The new transmission though, might be. Single clutch self-shifters haven’t always won praise for their speed or smoothness.
For vans that have to cover a range of conditions from backing up to narrow loading docks to crawling through choked peak hour traffic, the easier they are to operate, the better. In this case a torque converter auto and its inherent low-speed calm, and much quicker shifts from gear to gear makes a big difference to the Ducato.
It is as happy darting through city streets as it is grinding forward in traffic.
The new engine brings its own benefits. It feels decently smooth when accelerating, and has a nice, even spread of torque across the rev range, but never needs to rev hard. With a close spread of nine ratios, again, the new transmission is a huge help in this regard, too.
That means you can run a day behind the wheel without the kind of noise and vibration that tend to wear driver’s down over the course of a day.
While the drive experience is improved, the cabin ergonomics may not suit all drivers.

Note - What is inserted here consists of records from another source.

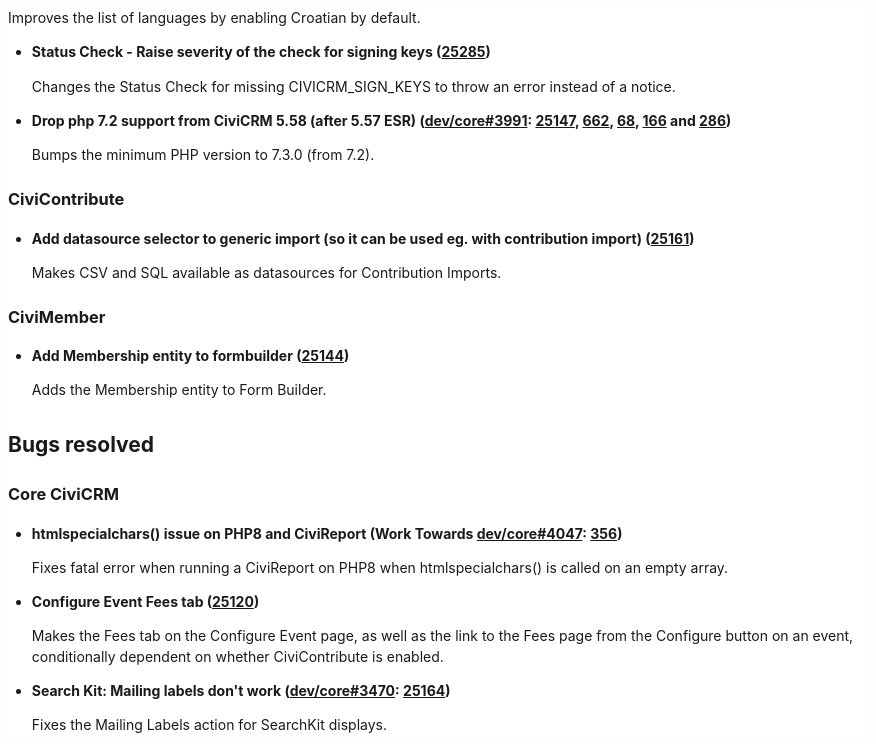   Improves the list of languages by enabling Croatian by default.

- **Status Check - Raise severity of the check for signing keys
  ([25285](https://github.com/civicrm/civicrm-core/pull/25285))**

  Changes the Status Check for missing CIVICRM_SIGN_KEYS to throw an error
  instead of a notice.

- **Drop php 7.2 support from CiviCRM 5.58 (after 5.57 ESR)
  ([dev/core#3991](https://lab.civicrm.org/dev/core/-/issues/3991):
  [25147](https://github.com/civicrm/civicrm-core/pull/25147),
  [662](https://github.com/civicrm/civicrm-drupal/pull/662),
  [68](https://github.com/civicrm/civicrm-joomla/pull/68),
  [166](https://github.com/civicrm/civicrm-backdrop/pull/166) and
  [286](https://github.com/civicrm/civicrm-wordpress/pull/286))**

  Bumps the minimum PHP version to 7.3.0 (from 7.2).

### CiviContribute

- **Add datasource selector to generic import (so it can be used eg. with
  contribution import)
  ([25161](https://github.com/civicrm/civicrm-core/pull/25161))**

  Makes CSV and SQL available as datasources for Contribution Imports.

### CiviMember

- **Add Membership entity to formbuilder
  ([25144](https://github.com/civicrm/civicrm-core/pull/25144))**

  Adds the Membership entity to Form Builder.

## <a name="bugs"></a>Bugs resolved

### Core CiviCRM

- **htmlspecialchars() issue on PHP8 and CiviReport (Work Towards
  [dev/core#4047](https://lab.civicrm.org/dev/core/-/issues/4047):
  [356](https://github.com/civicrm/civicrm-packages/pull/356))**

  Fixes fatal error when running a CiviReport on PHP8 when htmlspecialchars()
  is called on an empty array.

- **Configure Event Fees tab
  ([25120](https://github.com/civicrm/civicrm-core/pull/25120))**

  Makes the Fees tab on the Configure Event page, as well as the link to the
  Fees page from the Configure button on an event, conditionally dependent on
  whether CiviContribute is enabled.

- **Search Kit: Mailing labels don't work
  ([dev/core#3470](https://lab.civicrm.org/dev/core/-/issues/3470):
  [25164](https://github.com/civicrm/civicrm-core/pull/25164))**

  Fixes the Mailing Labels action for SearchKit displays.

With a tall but short (lengthways) cabin, the very upright Ducato presents a narrow upright door to get in and out of, and a pedal arrangement that’s not entirely natural. The steering and pedals are also positioned some distance apart, a better solution for taller drivers than it is those of short stature.
Because there’s been no major structural change to the Ducato’s design the door window frame can obstruct side vision, and at sharply angled intersections may leave you guessing. On the other hand, huge mirrors and separate wide-angle lane mirrors give the big van excellent blind spot visibility.

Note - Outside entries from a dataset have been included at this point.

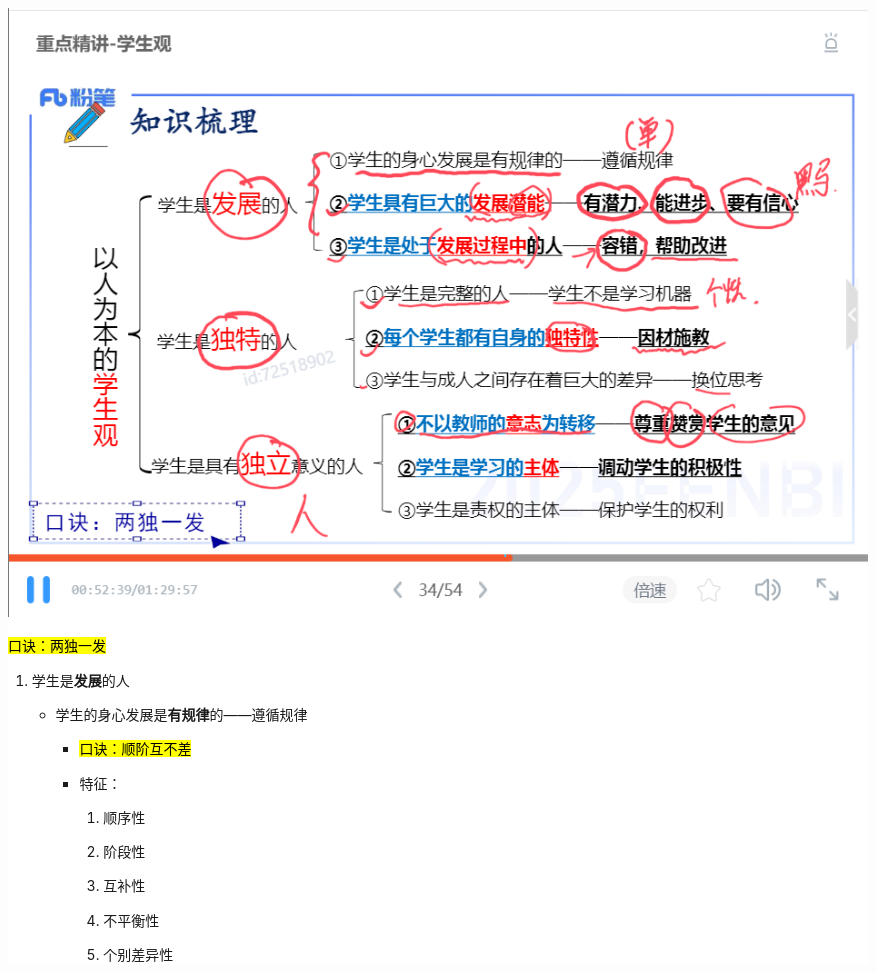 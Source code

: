 ![](科目一-综合素质.assets/2025-01-15-15-41-22-image.png)

<mark>口诀：两独一发</mark>

1. 学生是**发展**的人
   
   - 学生的身心发展是**有规律**的——遵循规律
     
     - <mark>口诀：顺阶互不差</mark>
     
     - 特征：
       
       1. 顺序性
       
       2. 阶段性
       
       3. 互补性
       
       4. 不平衡性
       
       5. 个别差异性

The tall-roofed MWB Ducato claims a maximum 2190kg payload. Despite the generous measurement even the empty van rides well, but certainly benefits from some extra weight over the rear axle.
Space in the rear measures 3120mm long, 1870mm wide, and 1932mm tall, making walk-in access a breeze.
While we didn’t get the opportunity to load it all the way, with up to half capacity the Ducato sat confidently and happily on the road. The suspension settled down a little, but the van didn’t particularly change its behaviours in any significant way.
The steering isn’t super quick, and can take a bit of shuffling in tight three-point turns, but on the highways it's settled, which is very handy. The 12.5m turning circle is also tight enough to aid manoeuvrability.
While there’s no official fuel consumption rating in Australia, Euro-spec vans with the same engine list 6.7-7.8L/100km, depending on specification. In a largely urban test loop, mostly made up of a simulated door-to-door delivery run, the Ducato returned a less than stellar 11.9L/100km.
At present, Fiat offers a three year, 200,000km warranty for the Ducato. Servicing is not offered under a capped-price program, check with your local dealer for a quote.
Intervals are set at 12 months or up to a massive 48,000km, meaning in most cases high-distance cars won’t need more than a single day off the road for routine maintenance.
The Ducato may not see the universal success of the Mercedes-Benz Sprinter (selling around a third of the volume so far in 2021), and trailing the Ford Transit, Renault Master and Volkswagen Crafter. The addition of a new engine, and more importantly a compelling automatic, should do plenty to find new Ducato drivers.
While the interior presentation may not be the most modern, and advanced safety tech isn’t at the top of the pack, the venerable Ducato has simplicity on its side and work-ready practicality baked in.